■ **Description of the task**:
Working from the entries below, count every line that includes the word "mapping". Return the figure alone.

[Stored data entries]
↓

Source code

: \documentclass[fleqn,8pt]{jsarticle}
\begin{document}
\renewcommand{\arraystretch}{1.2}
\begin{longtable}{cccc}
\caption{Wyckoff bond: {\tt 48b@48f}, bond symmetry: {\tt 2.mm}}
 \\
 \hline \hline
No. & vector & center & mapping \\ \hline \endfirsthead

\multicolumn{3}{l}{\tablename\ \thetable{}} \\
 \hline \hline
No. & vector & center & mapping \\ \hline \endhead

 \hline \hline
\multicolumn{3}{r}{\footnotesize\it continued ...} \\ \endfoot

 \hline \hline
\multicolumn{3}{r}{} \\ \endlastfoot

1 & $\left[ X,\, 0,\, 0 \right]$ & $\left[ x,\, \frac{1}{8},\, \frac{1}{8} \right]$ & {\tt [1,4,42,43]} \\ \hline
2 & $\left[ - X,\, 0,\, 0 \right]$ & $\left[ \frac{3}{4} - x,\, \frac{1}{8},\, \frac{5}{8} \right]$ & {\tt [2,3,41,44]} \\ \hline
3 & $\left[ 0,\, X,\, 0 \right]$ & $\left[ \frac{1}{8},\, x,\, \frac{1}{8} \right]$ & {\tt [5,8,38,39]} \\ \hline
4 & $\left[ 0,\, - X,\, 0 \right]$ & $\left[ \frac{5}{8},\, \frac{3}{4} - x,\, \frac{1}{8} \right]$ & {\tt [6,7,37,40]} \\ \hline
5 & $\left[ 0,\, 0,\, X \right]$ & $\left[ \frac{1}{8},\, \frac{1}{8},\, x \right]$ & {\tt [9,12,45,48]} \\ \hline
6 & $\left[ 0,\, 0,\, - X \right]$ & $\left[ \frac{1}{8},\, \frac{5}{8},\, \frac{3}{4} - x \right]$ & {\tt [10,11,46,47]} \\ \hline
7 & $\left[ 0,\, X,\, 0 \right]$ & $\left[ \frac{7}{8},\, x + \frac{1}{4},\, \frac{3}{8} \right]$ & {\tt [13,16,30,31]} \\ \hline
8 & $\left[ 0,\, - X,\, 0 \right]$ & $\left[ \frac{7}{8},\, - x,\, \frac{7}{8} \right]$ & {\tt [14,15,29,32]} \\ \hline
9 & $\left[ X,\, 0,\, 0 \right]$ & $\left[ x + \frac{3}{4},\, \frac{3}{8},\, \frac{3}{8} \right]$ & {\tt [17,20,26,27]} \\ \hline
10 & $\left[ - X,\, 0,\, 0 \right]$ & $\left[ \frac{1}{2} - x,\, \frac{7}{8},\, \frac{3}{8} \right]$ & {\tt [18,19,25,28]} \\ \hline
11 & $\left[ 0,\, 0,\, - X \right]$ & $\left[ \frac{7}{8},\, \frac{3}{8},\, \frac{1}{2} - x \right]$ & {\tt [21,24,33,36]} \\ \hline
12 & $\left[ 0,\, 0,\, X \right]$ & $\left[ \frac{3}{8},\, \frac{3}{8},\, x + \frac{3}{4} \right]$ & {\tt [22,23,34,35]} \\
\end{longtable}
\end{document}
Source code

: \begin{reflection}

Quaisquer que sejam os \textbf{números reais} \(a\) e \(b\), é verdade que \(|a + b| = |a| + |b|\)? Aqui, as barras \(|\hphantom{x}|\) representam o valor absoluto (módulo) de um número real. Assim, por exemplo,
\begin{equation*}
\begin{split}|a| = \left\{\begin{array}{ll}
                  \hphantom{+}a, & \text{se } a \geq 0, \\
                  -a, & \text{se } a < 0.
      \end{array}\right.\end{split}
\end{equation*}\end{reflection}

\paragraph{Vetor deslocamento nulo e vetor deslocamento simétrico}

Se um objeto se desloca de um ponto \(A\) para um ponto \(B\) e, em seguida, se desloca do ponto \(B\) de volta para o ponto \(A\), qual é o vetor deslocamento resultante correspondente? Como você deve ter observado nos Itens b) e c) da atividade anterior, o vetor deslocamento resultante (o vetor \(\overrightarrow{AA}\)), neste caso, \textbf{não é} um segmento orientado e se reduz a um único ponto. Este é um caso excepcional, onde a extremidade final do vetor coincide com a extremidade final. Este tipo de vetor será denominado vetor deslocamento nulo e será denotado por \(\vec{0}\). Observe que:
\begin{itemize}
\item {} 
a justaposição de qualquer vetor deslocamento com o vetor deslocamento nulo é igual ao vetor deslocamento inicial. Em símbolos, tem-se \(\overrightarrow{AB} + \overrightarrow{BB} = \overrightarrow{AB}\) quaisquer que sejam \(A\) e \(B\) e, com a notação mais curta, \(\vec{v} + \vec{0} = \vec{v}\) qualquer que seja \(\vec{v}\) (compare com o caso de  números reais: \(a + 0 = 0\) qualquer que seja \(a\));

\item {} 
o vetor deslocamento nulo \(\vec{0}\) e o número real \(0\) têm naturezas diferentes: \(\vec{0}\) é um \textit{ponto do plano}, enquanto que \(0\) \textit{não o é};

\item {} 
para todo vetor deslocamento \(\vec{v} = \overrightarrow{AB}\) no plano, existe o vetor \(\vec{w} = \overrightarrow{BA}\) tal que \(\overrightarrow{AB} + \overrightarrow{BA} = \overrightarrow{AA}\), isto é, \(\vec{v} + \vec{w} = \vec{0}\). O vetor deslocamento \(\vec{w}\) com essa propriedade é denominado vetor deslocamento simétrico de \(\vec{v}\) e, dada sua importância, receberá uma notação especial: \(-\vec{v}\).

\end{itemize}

↑

■ **The answer**:
2